### Extracted records
———

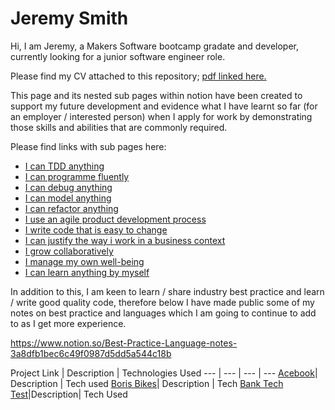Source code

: # Jeremy Smith

Hi, I am Jeremy, a Makers Software bootcamp gradate and developer, currently looking for a junior software engineer role.

Please find my CV attached to this repository; [pdf linked here.]( https://github.com/JRRS1982/CV/blob/master/JeremySmithResume.pdf)

This page and its nested sub pages within notion have been created to support my future development and evidence what I have 
learnt so far (for an employer / interested person) when I apply for work by demonstrating those skills and abilities that are 
commonly required.

Please find links with sub pages here:

* [I can TDD anything](https://www.notion.so/I-can-TDD-anything-7ae45cf1346942e39fcb23c380ef65ef)
* [I can programme fluently](https://www.notion.so/I-can-programme-fluently-823ad4e81cbb40c08ce64af61133f77a)
* [I can debug anything](https://www.notion.so/I-can-debug-anything-df2f2fa41b2e4605b00d01d6816dce63)
* [I can model anything](https://www.notion.so/I-can-model-anything-cd0146a2c4c4451dad3edfb133a66f9f)
* [I can refactor anything](https://www.notion.so/I-can-refactor-anything-9c330f4aacc0413b86db3d35f384a9a9)
* [I use an agile product development process](https://www.notion.so/I-use-an-agile-product-development-process-00037d4ce53e4614a8657602aad1050f)
* [I write code that is easy to change](https://www.notion.so/I-write-code-that-is-easy-to-change-09561ea9738f4fd78b4717a88b60d52d)
* [I can justify the way i work in a business context](https://www.notion.so/I-can-justify-the-way-I-work-in-a-business-context-900e272133734b899a5bf730cca47fbb)
* [I grow collaboratively](https://www.notion.so/I-grow-collaboratively-debb2566c6b84551aea2b97c316ed379)
* [I manage my own well-being](https://www.notion.so/I-manage-my-own-well-being-5452d72c0db844e8984c76c9fbd0b6e1)
* [I can learn anything by myself](https://www.notion.so/I-can-learn-anything-by-myself-ce6d5551ac8347c4b6c48e2583ceef97)

In addition to this, I am keen to learn / share industry best practice and learn / write good quality code, therefore below I
have made public some of my notes on best practice and languages which I am going to continue to add to as I get more experience.

https://www.notion.so/Best-Practice-Language-notes-3a8dfb1bec6c49f0987d5dd5a544c18b


 Project Link | Description | Technologies Used
--- | --- | --- | --- 
[Acebook](https://github.com/JRRS1982/acebook-business-logic)| Description  | Tech used
[Boris Bikes](https://github.com/JRRS1982/Boris-Bike/tree/master/Boris_Bikes)| Description | Tech
[Bank Tech Test](https://github.com/JRRS1982/Bank_Tech_Test)|Description| Tech Used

———

### Work item
From the first line to the last, copy the records exactly and skip the pictures.

### Result for this exercise
Source code

: # Jeremy Smith

Hi, I am Jeremy, a Makers Software bootcamp gradate and developer, currently looking for a junior software engineer role.

Please find my CV attached to this repository; [pdf linked here.]( https://github.com/JRRS1982/CV/blob/master/JeremySmithResume.pdf)

This page and its nested sub pages within notion have been created to support my future development and evidence what I have 
learnt so far (for an employer / interested person) when I apply for work by demonstrating those skills and abilities that are 
commonly required.

Please find links with sub pages here:

* [I can TDD anything](https://www.notion.so/I-can-TDD-anything-7ae45cf1346942e39fcb23c380ef65ef)
* [I can programme fluently](https://www.notion.so/I-can-programme-fluently-823ad4e81cbb40c08ce64af61133f77a)
* [I can debug anything](https://www.notion.so/I-can-debug-anything-df2f2fa41b2e4605b00d01d6816dce63)
* [I can model anything](https://www.notion.so/I-can-model-anything-cd0146a2c4c4451dad3edfb133a66f9f)
* [I can refactor anything](https://www.notion.so/I-can-refactor-anything-9c330f4aacc0413b86db3d35f384a9a9)
* [I use an agile product development process](https://www.notion.so/I-use-an-agile-product-development-process-00037d4ce53e4614a8657602aad1050f)
* [I write code that is easy to change](https://www.notion.so/I-write-code-that-is-easy-to-change-09561ea9738f4fd78b4717a88b60d52d)
* [I can justify the way i work in a business context](https://www.notion.so/I-can-justify-the-way-I-work-in-a-business-context-900e272133734b899a5bf730cca47fbb)
* [I grow collaboratively](https://www.notion.so/I-grow-collaboratively-debb2566c6b84551aea2b97c316ed379)
* [I manage my own well-being](https://www.notion.so/I-manage-my-own-well-being-5452d72c0db844e8984c76c9fbd0b6e1)
* [I can learn anything by myself](https://www.notion.so/I-can-learn-anything-by-myself-ce6d5551ac8347c4b6c48e2583ceef97)

In addition to this, I am keen to learn / share industry best practice and learn / write good quality code, therefore below I
have made public some of my notes on best practice and languages which I am going to continue to add to as I get more experience.

https://www.notion.so/Best-Practice-Language-notes-3a8dfb1bec6c49f0987d5dd5a544c18b


 Project Link | Description | Technologies Used
--- | --- | --- | --- 
[Acebook](https://github.com/JRRS1982/acebook-business-logic)| Description  | Tech used
[Boris Bikes](https://github.com/JRRS1982/Boris-Bike/tree/master/Boris_Bikes)| Description | Tech
[Bank Tech Test](https://github.com/JRRS1982/Bank_Tech_Test)|Description| Tech Used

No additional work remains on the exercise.